Which lines of the data contain the string "state"? Copy every one of them.

Plain-text document sources:
§ §

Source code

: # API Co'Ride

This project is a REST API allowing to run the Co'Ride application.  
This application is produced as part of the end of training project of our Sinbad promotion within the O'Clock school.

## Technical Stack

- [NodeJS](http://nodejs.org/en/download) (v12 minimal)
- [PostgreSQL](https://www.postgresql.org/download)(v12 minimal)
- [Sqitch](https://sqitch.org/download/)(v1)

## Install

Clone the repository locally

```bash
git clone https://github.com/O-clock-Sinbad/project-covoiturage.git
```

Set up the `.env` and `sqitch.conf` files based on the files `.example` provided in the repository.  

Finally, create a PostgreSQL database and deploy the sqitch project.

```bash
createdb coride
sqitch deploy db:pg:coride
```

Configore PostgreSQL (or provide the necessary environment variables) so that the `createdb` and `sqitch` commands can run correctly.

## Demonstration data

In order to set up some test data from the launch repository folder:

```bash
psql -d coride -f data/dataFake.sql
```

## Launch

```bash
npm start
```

§ §

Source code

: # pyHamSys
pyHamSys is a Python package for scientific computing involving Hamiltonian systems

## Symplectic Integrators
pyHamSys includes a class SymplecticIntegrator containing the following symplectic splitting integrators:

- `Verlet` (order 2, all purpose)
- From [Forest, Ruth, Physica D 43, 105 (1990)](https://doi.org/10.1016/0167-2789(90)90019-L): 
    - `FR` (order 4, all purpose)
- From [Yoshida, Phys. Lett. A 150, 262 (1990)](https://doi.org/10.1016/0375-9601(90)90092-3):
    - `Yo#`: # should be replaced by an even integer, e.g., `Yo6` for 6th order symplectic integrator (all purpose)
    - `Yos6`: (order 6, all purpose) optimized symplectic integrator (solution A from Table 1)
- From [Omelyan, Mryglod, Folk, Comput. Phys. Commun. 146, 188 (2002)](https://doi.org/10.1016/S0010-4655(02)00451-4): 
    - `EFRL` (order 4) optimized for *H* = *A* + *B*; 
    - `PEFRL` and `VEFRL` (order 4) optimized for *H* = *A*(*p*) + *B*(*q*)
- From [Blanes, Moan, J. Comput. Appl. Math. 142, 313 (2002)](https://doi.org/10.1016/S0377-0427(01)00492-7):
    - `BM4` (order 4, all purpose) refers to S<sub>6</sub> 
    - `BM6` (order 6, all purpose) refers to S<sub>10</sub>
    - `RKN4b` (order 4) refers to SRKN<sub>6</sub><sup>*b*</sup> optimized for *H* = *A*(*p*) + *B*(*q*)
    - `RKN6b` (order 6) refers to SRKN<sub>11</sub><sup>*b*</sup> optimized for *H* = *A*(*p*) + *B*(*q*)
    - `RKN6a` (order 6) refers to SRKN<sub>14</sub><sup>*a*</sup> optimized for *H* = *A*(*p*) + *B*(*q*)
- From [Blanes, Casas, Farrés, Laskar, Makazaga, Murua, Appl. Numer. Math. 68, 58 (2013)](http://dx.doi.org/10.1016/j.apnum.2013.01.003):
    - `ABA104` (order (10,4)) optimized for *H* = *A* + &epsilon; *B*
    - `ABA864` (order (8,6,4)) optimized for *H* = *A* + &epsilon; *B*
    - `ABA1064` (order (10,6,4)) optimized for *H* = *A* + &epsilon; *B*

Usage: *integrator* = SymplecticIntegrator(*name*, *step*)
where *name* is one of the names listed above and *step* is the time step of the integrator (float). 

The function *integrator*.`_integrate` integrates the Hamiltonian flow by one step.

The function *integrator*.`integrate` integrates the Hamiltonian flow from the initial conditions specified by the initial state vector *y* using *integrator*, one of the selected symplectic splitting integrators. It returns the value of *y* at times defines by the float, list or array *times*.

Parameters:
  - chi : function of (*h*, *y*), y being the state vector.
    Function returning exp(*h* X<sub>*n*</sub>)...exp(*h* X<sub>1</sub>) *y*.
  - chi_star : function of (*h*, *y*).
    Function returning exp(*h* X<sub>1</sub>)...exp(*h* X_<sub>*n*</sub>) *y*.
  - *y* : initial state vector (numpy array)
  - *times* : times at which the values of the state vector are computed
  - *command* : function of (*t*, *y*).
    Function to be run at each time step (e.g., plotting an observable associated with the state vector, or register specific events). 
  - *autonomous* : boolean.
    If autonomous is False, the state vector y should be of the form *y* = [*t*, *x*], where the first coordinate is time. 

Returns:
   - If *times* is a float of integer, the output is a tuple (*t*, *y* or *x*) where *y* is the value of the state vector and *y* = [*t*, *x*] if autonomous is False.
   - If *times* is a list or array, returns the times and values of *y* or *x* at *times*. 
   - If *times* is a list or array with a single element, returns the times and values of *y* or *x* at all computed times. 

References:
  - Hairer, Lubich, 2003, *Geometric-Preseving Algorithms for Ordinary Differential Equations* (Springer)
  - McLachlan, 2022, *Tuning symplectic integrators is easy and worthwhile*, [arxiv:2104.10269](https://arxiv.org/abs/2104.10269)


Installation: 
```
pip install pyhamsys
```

§ §

### Answer box
The function *integrator*.`integrate` integrates the Hamiltonian flow from the initial conditions specified by the initial state vector *y* using *integrator*, one of the selected symplectic splitting integrators. It returns the value of *y* at times defines by the float, list or array *times*.
  - chi : function of (*h*, *y*), y being the state vector.
  - *y* : initial state vector (numpy array)
  - *times* : times at which the values of the state vector are computed
    Function to be run at each time step (e.g., plotting an observable associated with the state vector, or register specific events). 
    If autonomous is False, the state vector y should be of the form *y* = [*t*, *x*], where the first coordinate is time. 
   - If *times* is a float of integer, the output is a tuple (*t*, *y* or *x*) where *y* is the value of the state vector and *y* = [*t*, *x*] if autonomous is False.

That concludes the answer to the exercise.